Goal of the exercise
Return, word for word, the lines of the listing below from the one with "error on the" through the one with "The evaluation must", and no other lines.

Material supplied
--------
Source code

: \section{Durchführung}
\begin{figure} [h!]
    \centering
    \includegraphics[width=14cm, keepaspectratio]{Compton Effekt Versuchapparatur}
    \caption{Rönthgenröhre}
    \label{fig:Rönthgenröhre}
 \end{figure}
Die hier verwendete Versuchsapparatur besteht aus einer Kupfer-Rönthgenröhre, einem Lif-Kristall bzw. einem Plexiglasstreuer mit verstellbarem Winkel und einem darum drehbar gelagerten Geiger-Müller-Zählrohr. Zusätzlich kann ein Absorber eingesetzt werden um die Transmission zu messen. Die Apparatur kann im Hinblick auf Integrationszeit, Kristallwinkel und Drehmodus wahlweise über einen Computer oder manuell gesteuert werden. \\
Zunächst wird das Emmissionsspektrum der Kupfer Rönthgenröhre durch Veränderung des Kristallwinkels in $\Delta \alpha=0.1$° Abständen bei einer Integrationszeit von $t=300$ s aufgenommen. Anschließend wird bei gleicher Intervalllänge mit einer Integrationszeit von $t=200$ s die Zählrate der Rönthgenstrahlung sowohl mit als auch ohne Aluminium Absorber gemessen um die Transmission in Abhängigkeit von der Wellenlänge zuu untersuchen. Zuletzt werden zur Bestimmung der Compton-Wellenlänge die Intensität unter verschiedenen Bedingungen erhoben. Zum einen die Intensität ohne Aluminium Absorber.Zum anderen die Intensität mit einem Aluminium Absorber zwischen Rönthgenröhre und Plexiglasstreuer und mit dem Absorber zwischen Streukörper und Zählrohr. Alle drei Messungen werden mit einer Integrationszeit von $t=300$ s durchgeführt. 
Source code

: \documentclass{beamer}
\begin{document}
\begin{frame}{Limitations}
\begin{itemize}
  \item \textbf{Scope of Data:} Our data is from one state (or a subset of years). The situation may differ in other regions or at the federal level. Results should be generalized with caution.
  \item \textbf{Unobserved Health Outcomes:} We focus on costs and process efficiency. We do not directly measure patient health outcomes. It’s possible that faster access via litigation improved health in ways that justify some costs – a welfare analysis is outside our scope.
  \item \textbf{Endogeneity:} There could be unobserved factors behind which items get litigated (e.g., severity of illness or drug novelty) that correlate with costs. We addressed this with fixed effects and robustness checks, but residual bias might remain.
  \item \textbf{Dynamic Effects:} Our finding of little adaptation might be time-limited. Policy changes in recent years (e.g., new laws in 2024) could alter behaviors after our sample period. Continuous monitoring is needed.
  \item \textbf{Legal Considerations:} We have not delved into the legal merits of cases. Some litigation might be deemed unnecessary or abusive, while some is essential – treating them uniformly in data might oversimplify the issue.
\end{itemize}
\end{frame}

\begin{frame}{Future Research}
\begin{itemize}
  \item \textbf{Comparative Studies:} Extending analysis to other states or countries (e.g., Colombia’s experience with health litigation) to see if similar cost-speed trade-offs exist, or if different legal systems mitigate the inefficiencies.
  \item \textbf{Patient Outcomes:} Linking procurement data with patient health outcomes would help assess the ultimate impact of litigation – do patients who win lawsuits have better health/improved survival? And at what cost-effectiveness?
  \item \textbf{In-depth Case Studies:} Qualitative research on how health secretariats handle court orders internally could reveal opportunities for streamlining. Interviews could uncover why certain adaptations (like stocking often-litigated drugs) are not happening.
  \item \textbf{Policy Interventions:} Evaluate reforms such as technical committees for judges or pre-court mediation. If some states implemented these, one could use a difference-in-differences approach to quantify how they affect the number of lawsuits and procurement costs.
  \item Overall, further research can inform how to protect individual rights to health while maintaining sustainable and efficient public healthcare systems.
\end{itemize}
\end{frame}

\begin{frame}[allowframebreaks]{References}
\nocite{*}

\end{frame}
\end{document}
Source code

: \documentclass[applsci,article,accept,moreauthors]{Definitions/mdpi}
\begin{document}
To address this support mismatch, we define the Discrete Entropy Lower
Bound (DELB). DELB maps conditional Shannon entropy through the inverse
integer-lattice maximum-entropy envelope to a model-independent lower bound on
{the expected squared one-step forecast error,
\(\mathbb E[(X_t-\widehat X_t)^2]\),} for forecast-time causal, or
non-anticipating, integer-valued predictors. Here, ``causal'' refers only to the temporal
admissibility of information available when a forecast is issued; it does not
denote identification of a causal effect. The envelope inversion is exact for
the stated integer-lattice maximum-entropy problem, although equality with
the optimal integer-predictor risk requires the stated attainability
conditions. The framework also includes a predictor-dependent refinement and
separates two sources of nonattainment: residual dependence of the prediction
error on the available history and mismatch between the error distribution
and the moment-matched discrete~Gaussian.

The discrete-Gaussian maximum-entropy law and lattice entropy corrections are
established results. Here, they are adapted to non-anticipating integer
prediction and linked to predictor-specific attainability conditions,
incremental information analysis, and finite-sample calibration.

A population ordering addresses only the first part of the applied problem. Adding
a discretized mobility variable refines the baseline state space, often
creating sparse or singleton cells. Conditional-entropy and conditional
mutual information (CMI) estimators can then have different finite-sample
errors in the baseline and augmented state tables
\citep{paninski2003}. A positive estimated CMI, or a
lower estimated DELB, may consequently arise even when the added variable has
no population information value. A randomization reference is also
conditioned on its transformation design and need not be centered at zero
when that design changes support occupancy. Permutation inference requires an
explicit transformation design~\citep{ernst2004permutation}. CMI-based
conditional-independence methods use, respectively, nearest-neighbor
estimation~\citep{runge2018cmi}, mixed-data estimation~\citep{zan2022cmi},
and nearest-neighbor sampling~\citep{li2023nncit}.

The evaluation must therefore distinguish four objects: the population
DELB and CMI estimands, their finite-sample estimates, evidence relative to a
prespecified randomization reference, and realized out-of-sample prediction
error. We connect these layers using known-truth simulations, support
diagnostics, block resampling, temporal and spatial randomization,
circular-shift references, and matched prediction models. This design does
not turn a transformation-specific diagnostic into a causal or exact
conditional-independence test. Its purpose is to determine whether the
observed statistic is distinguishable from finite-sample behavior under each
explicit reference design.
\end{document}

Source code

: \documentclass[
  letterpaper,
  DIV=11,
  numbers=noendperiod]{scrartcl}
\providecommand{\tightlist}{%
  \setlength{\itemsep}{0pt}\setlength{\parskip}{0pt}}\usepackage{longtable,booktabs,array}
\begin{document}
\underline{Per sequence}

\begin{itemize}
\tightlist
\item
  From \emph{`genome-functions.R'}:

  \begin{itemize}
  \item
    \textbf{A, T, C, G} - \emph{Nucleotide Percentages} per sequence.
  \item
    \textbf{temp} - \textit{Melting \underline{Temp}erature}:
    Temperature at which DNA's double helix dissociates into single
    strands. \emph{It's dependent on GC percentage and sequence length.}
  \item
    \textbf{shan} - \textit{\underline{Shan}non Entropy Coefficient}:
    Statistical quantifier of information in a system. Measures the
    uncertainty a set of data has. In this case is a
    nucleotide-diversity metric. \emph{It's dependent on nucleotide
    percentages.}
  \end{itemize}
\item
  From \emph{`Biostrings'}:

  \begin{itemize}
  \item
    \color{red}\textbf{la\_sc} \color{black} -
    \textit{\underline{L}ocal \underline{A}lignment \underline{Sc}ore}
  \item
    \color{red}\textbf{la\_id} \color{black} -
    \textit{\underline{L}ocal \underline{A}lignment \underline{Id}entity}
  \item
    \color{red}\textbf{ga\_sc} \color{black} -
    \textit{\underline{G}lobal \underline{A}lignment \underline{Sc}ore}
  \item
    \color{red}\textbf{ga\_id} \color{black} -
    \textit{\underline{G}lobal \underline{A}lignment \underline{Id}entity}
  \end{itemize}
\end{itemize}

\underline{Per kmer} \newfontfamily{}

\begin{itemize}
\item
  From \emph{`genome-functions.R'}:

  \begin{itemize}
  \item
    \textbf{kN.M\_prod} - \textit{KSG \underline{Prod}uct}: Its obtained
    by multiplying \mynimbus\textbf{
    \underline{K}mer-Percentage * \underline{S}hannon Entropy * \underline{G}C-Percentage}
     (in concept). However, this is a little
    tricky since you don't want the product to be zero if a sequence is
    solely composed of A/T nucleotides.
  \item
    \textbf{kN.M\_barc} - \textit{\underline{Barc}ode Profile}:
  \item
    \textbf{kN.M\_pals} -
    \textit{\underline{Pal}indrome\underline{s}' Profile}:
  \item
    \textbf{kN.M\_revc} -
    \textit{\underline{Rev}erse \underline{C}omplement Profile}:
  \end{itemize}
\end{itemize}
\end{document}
--------
Exercise answer
error on the available history and mismatch between the error distribution
and the moment-matched discrete~Gaussian.

The discrete-Gaussian maximum-entropy law and lattice entropy corrections are
established results. Here, they are adapted to non-anticipating integer
prediction and linked to predictor-specific attainability conditions,
incremental information analysis, and finite-sample calibration.

A population ordering addresses only the first part of the applied problem. Adding
a discretized mobility variable refines the baseline state space, often
creating sparse or singleton cells. Conditional-entropy and conditional
mutual information (CMI) estimators can then have different finite-sample
errors in the baseline and augmented state tables
\citep{paninski2003}. A positive estimated CMI, or a
lower estimated DELB, may consequently arise even when the added variable has
no population information value. A randomization reference is also
conditioned on its transformation design and need not be centered at zero
when that design changes support occupancy. Permutation inference requires an
explicit transformation design~\citep{ernst2004permutation}. CMI-based
conditional-independence methods use, respectively, nearest-neighbor
estimation~\citep{runge2018cmi}, mixed-data estimation~\citep{zan2022cmi},
and nearest-neighbor sampling~\citep{li2023nncit}.

The evaluation must therefore distinguish four objects: the population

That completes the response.